Wednesday, April 4, 2018

The Hail Mary Drop Kick Exposé



Daughter of the Revolution Runway: The Main Street Museum,
first home of the White River Arts & Fashion Collective (WRAF)


I suppose I should get this down. I’m an obsessive. There are certain emotional responses that trigger my need to write and reflect, mostly to a specific audience. And then, there are those more abstract needs to reach out and communicate––universal concerns, general ideas, my ‘Hail Mary Drop Kicks.’ This morning’s post is ALL... one of each. (And this is just the beginning folks)

My mind is rarely quite. I do find a still point in acts of creation, usually further down the troth in ‘the’ design process. Aughh... and yes, the machine forth sewing... how it does bring forth that still point... the textiles, smells, the aroma, the act itself a marvelous dance that every oz. of my being is applied. Why were we, as an organization, so reluctant to go back there? I think this is the right question to ask. 

I fear this question is far from rhetorical. I’ve spent the last year charting a value system that I wish to see a non-profit founded upon––specifically to promote Fashion Art/Public Art––and the possibilities those two forces combined could manifest. These ideas have been put to the test, given their ritual run here at the MSM and now have been spit out––like a seed to sprout-up elsewhere––as have I, but un-like Jonna I never asked to be separated from the entrails of this non-profit––yet neither am I casting aspersions––everything has a reason, if you can find it––and really want to.... Yet for this no-fault travesty, I can see how it begun, and yes, it was the election of Donald Trump, herself (and yes, that does need a bit of explaining!)

MSM's Spring Fashion 2016: Looks by Allyce Good (front, center) & Alyssa Couture (back)

There is an art to masculinization, as there is to feminization. In the wrong hands, or applied for the wrong reasons such elements are either taken for granted or misused entirely. If the use of the feminine pro-noun ‘her’ associated w/ one DT causes you discomfort or anxiety--there certainly is enough of that these days to go around, now isn’t there? I should like to write more about this feminism prospective and Trump I've conjured, but I’m not here at this moment to promote this thesis, not quite yet. But let me say this: the pen is mightier than the sword; and not just because it can sign checks--digg it?  (Read: Charles Eisenstein’s writings on the Gift Economy)

However, there is more to say about the DT and how her election to the office directly and indirectly has ousted me from my role as assistant director of the Main Street Museum. Of this thesis I will summarize, briefly. 


The pen is mightier than the sword; and not because it can sign checks--Digg it?

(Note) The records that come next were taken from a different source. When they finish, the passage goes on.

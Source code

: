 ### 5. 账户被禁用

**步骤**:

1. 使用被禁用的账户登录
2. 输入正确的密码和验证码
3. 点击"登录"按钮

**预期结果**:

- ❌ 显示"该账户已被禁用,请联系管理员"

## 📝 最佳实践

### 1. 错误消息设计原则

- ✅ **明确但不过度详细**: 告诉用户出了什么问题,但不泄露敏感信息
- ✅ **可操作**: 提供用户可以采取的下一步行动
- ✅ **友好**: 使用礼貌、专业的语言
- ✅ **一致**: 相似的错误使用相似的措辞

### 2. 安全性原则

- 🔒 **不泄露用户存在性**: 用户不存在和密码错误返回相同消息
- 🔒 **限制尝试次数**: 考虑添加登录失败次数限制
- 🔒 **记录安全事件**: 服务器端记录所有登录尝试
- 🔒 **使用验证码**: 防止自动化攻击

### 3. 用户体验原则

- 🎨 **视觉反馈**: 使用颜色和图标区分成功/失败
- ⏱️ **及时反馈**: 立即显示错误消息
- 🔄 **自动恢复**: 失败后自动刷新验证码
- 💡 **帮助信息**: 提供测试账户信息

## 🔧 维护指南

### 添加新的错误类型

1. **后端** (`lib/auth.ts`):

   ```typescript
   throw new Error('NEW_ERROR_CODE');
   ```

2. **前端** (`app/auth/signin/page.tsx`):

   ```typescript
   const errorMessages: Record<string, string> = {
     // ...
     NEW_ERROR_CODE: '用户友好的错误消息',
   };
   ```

Of the many things one can say I do not lack is vision. Since 2012 this vision has been to bring Educational Outreach Programming to this community, specifically an education far from academic.
This determination is based solely on first hand observation of need within certain "underserved" populations of our community.

One of the first ‘unexpected’ consequences of DT was the backlash that this organization and I, myself, personally experienced--not direct towards--but coming from the most liberal of all factions. This was devastating and soul wrenching and remains completely unexplained other than by some collective/progressive mass hysteria (a positive feminine force of (blind) justice countering the (random feminine) power of creation/destruction––now symbolized by the very weak male identity of DT himself.).

H. Seano Whitecloud's Amazingly Surreal Fashion Art with a Heart & Soul x 4 (2017)
April 4th is the anniversary of the Main Street Museum’s foray into fashion. There is no real reason (for what I see as a travesty) other than the failure of a sustain vision of what once was and the potential of what could be––and for this failure, I, indubitably, see a direct connection to the 2016 presidential elections––and am somewhat bewildered that no one else in my immediate circle sees this connection as i do––but then again, how could they... LOL

So, let me try to explain my reasoning. Understandably, these statements mean little without a proper context, so of my own relationship to the MSM, and this too I will briefly summarize. 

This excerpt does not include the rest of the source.